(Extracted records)

····················

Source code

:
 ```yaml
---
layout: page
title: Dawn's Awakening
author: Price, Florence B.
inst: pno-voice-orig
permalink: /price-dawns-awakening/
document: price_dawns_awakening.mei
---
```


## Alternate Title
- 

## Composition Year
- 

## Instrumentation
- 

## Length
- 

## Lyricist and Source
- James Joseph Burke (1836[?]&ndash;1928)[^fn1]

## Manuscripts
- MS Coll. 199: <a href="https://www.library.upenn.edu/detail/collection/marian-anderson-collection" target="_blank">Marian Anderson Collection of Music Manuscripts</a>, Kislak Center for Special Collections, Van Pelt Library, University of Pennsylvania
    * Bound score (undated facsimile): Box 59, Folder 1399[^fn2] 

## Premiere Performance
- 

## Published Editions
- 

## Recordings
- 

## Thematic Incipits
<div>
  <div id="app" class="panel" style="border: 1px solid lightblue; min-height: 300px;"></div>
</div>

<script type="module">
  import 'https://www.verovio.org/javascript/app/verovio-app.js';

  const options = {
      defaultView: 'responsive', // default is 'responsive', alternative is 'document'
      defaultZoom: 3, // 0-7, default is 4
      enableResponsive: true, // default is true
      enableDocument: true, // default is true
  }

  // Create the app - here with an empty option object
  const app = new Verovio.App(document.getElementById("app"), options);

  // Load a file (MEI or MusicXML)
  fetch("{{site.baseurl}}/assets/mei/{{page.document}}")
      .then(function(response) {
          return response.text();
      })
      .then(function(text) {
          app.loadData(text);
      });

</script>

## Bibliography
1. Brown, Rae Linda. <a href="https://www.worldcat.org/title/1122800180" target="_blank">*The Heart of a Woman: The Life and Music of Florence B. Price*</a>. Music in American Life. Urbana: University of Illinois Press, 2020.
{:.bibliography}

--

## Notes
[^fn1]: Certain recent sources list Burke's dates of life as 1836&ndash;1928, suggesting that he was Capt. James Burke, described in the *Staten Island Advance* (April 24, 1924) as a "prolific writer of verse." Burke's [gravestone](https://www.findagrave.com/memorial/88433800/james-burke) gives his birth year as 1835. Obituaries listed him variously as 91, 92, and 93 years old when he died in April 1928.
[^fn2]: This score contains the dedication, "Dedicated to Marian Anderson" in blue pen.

····················

◆ **TASK DESCRIPTION**: In the entries above, identify every line with the string "function".

◆ **TASK RESULT**:
      .then(function(response) {
      .then(function(text) {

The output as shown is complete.